Cuando el ejercicio de contar historias en los periódicos encarnaba el mejor oficio del mundo, que dijera el desparecido maestro de maestros, Gabriel García Márquez, el destino, o tal vez el azar, me brindaron la oportunidad de completar mi formación con un enriquecedor periodo de prácticas. Una etapa que nada tenía que ver con las experiencias de los bisoños estudiantes o graduados en cualquiera de las ramas de la Información y Comunicación de hoy en día. Al margen de sendos contextos diferentes, las francas y sinceras relaciones humanas y de compañerismo entre los integrantes de los distintos departamentos del medio -en mi caso este periódico que usted tiene a bien leer- marcaban la rutina diaria de la actividad informativa y, sobre todo, el discurso vital de cada cual. Un tiempo para otro tiempo que a las generaciones de prácticos y becarios de ahora podría resultarles algo excepcional. Mediada la intensa temporada de aprendizaje, el director tenía la cortés costumbre de llevar a comer a su casa a cada uno de los nuevos periodistas en prácticas. Antes de llegar a su domicilio, el anfitrión se detenía en un despacho de pan, donde todos los días adquiría una pieza de tan saludable alimento. Además de las cuestiones profesionales y personales, buena parte del almuerzo giraba en torno a las suculentas viandas y, sobre todo, en el pan, pues no en vano, mi respetado director, como buen hijo de tierras castellanas, sabía y apreciaba las cualidades de los cereales de Castilla. Desde el cultivo a la molienda, mi interlocutor me cogió con las manos en la masa y disfrutamos de una larga sobremesa, con el pan de postre.
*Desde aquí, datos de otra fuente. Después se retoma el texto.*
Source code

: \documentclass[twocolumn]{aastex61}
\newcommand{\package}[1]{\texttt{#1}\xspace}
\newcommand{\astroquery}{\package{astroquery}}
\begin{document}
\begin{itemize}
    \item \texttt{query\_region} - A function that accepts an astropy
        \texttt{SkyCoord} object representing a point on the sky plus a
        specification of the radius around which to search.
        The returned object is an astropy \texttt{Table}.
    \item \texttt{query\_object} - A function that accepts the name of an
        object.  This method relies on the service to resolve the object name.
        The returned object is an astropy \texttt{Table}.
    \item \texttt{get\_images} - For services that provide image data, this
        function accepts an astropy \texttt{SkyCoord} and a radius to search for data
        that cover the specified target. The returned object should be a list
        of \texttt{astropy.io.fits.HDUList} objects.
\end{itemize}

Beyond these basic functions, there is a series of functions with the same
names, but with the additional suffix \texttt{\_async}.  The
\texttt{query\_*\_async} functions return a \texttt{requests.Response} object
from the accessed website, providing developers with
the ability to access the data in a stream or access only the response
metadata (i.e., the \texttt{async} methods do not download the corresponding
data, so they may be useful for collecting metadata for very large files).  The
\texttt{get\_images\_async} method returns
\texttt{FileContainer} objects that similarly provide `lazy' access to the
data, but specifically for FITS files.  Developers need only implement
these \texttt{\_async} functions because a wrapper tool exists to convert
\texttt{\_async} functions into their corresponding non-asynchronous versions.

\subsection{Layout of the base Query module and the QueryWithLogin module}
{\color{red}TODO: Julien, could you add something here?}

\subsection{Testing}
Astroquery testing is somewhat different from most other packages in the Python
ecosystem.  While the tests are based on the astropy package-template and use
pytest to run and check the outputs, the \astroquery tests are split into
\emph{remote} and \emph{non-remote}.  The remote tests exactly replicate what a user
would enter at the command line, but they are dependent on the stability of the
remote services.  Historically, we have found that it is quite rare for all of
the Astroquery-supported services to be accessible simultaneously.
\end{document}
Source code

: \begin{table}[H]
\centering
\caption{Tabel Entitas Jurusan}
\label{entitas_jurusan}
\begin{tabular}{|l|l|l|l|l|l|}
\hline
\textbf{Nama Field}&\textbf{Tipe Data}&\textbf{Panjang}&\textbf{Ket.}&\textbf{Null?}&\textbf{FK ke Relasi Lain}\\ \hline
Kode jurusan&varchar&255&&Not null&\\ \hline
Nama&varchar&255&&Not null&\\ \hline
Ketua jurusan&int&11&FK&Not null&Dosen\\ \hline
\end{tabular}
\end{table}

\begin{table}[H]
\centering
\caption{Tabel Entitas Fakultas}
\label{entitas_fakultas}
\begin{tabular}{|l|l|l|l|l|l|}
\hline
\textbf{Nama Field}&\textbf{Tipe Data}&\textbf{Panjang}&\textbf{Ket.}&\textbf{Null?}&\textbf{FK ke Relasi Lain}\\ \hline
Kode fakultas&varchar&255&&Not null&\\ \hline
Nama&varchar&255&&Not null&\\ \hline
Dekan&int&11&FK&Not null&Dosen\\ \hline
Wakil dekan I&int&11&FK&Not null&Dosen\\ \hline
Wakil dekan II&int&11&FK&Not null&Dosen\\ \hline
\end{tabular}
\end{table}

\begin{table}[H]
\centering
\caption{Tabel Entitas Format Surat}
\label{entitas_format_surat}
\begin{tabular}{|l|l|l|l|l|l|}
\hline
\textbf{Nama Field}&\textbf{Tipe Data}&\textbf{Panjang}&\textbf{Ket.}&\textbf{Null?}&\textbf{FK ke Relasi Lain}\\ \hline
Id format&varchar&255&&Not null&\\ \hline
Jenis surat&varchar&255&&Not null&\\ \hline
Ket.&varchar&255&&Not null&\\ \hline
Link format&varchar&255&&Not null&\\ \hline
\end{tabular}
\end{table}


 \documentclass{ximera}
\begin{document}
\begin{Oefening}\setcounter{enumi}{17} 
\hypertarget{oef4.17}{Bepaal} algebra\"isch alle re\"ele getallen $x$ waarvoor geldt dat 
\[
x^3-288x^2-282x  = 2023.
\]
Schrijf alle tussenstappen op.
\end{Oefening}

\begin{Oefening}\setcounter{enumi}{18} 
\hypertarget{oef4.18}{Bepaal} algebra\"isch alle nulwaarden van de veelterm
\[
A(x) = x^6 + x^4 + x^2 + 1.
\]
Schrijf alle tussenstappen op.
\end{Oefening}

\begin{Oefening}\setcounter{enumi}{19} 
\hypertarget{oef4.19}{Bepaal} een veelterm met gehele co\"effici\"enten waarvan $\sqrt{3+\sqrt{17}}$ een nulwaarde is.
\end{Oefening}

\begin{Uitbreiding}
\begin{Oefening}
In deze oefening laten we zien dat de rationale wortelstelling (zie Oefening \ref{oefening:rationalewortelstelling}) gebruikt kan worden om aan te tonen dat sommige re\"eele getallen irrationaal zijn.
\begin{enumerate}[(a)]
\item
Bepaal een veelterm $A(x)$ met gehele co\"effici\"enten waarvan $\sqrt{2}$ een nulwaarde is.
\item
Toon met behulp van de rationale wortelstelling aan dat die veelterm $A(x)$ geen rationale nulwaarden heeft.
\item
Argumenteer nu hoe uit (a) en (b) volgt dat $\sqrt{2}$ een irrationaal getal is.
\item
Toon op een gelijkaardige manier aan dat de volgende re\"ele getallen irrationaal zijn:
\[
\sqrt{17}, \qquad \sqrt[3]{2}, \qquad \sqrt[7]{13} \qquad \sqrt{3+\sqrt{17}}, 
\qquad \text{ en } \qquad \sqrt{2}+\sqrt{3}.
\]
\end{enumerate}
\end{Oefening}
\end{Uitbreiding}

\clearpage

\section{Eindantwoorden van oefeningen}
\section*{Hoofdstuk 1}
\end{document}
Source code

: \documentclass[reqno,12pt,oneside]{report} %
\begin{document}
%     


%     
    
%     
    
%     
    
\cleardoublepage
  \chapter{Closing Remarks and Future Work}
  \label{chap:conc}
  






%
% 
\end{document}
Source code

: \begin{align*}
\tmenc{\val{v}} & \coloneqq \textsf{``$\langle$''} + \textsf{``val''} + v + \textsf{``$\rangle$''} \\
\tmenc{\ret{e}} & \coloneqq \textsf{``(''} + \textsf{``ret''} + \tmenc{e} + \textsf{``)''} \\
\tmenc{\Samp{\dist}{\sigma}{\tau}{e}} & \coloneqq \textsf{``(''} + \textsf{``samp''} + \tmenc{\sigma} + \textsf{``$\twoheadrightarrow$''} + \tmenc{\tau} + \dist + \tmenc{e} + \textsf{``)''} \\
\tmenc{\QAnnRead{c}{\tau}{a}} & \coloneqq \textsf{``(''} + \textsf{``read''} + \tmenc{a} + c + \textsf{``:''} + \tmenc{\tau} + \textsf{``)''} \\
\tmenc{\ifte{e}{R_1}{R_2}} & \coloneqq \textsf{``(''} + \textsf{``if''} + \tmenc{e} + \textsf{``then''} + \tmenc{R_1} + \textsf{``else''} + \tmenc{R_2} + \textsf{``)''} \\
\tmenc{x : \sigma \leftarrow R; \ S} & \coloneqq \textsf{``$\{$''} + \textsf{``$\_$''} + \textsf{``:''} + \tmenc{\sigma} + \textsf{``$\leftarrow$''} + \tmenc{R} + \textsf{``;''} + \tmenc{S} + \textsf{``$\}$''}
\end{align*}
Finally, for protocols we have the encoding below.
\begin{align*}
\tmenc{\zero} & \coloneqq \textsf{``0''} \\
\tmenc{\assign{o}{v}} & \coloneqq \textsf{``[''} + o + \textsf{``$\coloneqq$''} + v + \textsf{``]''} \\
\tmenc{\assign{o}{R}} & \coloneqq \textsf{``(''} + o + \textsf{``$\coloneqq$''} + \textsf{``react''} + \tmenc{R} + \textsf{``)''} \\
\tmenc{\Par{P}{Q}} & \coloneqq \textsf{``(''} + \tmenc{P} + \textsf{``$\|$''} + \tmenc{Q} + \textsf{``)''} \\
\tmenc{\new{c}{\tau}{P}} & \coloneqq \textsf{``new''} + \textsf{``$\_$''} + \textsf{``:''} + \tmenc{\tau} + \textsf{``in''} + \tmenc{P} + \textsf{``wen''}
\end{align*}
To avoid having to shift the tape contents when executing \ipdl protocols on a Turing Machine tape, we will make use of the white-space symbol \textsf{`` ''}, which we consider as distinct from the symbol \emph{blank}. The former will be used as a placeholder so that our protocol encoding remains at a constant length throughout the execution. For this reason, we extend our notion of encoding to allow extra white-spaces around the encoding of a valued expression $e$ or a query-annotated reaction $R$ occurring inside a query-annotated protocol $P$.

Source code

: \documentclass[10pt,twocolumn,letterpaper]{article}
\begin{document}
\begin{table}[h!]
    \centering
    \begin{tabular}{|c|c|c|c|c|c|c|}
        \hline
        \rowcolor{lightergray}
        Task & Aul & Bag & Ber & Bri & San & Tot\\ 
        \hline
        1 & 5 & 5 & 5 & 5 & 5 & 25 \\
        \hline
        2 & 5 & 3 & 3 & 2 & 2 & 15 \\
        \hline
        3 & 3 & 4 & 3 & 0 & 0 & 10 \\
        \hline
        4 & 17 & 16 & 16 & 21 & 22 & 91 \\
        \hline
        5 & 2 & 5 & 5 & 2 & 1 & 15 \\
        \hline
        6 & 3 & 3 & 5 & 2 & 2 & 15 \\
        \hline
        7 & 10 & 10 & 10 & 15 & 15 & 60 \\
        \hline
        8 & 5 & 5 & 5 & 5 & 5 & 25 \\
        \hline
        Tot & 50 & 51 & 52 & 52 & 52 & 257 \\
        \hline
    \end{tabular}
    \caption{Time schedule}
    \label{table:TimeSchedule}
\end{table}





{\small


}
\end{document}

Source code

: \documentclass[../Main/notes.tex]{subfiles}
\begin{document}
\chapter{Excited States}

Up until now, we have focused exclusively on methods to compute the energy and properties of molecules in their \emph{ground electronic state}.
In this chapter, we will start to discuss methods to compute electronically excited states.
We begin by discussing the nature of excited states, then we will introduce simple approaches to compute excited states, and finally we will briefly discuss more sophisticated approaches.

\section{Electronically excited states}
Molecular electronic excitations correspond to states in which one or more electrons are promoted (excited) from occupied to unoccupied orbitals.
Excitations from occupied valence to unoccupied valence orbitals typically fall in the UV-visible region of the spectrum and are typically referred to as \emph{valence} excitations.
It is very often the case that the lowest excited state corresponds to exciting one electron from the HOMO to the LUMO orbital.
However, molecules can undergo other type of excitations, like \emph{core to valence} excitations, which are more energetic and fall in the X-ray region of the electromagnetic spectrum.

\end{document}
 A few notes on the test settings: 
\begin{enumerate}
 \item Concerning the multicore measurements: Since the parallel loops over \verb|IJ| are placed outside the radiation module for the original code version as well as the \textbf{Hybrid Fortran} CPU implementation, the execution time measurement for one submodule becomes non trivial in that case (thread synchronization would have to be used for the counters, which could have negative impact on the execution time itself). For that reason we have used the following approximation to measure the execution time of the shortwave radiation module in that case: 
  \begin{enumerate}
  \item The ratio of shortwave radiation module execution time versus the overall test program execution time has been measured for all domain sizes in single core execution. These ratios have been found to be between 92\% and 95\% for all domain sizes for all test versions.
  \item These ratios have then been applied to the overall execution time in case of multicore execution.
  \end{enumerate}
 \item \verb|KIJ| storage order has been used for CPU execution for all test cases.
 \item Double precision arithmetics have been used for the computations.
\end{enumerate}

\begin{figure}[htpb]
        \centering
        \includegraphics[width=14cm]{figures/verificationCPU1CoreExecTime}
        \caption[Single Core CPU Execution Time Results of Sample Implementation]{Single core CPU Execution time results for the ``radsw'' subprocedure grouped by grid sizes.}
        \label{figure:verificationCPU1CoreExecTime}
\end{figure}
Al cabo de los años, un día, antes de que despuntara el azul de la antesala del amanecer de mi pueblo, el inconfundible aroma de encina quemada despertó en mí una sensación que hablaba de un tiempo tan hermoso como imposible, el de los olores y sabores de cuando el llamado aíre de arriba y la agradable brisa alimentaban el olfato panadero, saturado de palabras y elixires, a esa hora incierta del tránsito entre la noche y el día. Una experiencia que aún gozo con el humo de los hornos que habitan en el pueblo y se apodera de las calles y plazas, una suerte de tufo a madera quemada y cereal cocido que aviva los más primitivos deseos de nuestro paladar.
Ese cereal germinado en campos que ahora verdean y que certifican la fascinación que siempre me causaron los viejos trigales dorados por el sol. Esas afortunadas tierras que albergan el cereal de cereales: el trigo, cuya siega, molienda y posterior amasado en los obradores se han acompañado con el ritmo y los cantos de “Panaderas de panduro”.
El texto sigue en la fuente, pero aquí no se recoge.